Millions of map keys

417 views
Skip to first unread message

Christian von Kietzell

unread,
May 3, 2016, 7:13:39 AM5/3/16
to golang-nuts
Hi Go nuts,

would it be a terribly bad idea to have a map with millions of keys? In my case those keys would be short to medium-length strings (anything from 1 to about 20 characters). Values would be slices of int64.

If that could provoke the GC to show less-than-optimal behaviour what are some possible alternatives?


Cheers,
Chris

Matthew Zimmerman

unread,
May 3, 2016, 7:31:57 AM5/3/16
to Christian von Kietzell, golang-nuts

Millions should be fine in my experience, however you cannot use a slice of anything as the keys so you'll have to convert it to something else first.


--
You received this message because you are subscribed to the Google Groups "golang-nuts" group.
To unsubscribe from this group and stop receiving emails from it, send an email to golang-nuts...@googlegroups.com.
For more options, visit https://groups.google.com/d/optout.

Val

unread,
May 3, 2016, 7:59:30 AM5/3/16
to golang-nuts, cub...@gmail.com
@Matthew the keys are strings, which is already fine. The values are slices.

Nick Craig-Wood

unread,
May 3, 2016, 9:11:39 AM5/3/16
to Christian von Kietzell, golang-nuts
My understanding is that big maps with no pointers are fine.

However a string has an implicit pointer in, so I suspect that might
trigger the suboptimal GC behaviour.


--
Nick Craig-Wood <ni...@craig-wood.com> -- http://www.craig-wood.com/nick

Egon

unread,
May 3, 2016, 10:06:11 AM5/3/16
to golang-nuts
It's hard to suggest really good optimizations based on an abstract problem. Even the characters and values in the slices may suggest a better data-structure that is not possible in the generic case.

In other words, can you show a sample of the data or a program that generates a representative dataset, (so that the character distribution, length distribution, value distributions are good). Then also include how the dataset is accessed, how often iterated, modified etc. (see https://github.com/golang/go/wiki/HowToAsk).

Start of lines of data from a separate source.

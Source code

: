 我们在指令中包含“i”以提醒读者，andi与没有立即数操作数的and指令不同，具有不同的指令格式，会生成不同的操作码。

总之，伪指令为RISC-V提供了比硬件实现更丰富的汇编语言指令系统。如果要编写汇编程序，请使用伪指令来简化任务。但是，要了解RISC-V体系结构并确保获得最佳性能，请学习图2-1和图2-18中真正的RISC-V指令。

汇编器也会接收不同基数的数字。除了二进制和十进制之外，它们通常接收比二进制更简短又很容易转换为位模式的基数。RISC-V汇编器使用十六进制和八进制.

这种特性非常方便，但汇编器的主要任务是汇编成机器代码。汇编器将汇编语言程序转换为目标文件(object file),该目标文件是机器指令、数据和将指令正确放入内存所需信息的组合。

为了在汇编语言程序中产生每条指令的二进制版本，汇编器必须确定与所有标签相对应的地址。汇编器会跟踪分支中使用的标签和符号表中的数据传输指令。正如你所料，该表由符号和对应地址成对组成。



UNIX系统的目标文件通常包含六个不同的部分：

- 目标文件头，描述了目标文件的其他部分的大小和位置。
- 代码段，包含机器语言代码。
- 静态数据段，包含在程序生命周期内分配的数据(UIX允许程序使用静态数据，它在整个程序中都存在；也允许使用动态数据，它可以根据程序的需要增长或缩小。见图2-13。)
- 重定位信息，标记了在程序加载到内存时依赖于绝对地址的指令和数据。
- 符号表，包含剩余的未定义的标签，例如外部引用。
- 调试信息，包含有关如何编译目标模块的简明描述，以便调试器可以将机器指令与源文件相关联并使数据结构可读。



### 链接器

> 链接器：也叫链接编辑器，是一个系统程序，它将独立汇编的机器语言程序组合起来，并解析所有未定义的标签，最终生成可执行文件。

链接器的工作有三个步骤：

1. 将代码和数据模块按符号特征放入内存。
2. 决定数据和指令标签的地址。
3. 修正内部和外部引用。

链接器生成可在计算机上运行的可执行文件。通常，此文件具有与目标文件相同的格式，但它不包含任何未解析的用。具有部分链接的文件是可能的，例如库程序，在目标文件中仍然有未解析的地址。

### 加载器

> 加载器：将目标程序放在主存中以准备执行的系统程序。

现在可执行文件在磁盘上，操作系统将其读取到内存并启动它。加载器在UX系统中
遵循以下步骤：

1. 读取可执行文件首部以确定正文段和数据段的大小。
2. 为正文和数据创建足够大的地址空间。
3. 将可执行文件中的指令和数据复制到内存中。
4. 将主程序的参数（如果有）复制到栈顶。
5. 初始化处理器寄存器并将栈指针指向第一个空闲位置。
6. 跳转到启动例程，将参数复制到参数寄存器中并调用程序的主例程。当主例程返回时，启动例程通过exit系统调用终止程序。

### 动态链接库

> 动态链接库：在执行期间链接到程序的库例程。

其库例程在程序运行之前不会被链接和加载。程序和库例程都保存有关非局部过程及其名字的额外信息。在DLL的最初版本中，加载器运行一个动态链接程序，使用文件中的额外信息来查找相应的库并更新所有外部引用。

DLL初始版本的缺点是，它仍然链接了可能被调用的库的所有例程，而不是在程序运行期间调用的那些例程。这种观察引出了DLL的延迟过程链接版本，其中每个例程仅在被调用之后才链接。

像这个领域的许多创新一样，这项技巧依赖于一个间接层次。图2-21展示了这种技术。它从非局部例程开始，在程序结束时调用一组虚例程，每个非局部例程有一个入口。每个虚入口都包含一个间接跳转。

As a general suggestion, do the stupid thing first, measure -> if it's good enough, proceed with more important problems :)

+ Egon

Alex Bligh

unread,
May 3, 2016, 10:12:52 AM5/3/16
to Christian von Kietzell, Alex Bligh, golang-nuts

On 3 May 2016, at 12:13, Christian von Kietzell <cub...@gmail.com> wrote:

> would it be a terribly bad idea to have a map with millions of keys? In my case those keys would be short to medium-length strings (anything from 1 to about 20 characters). Values would be slices of int64.
>
> If that could provoke the GC to show less-than-optimal behaviour what are some possible alternatives?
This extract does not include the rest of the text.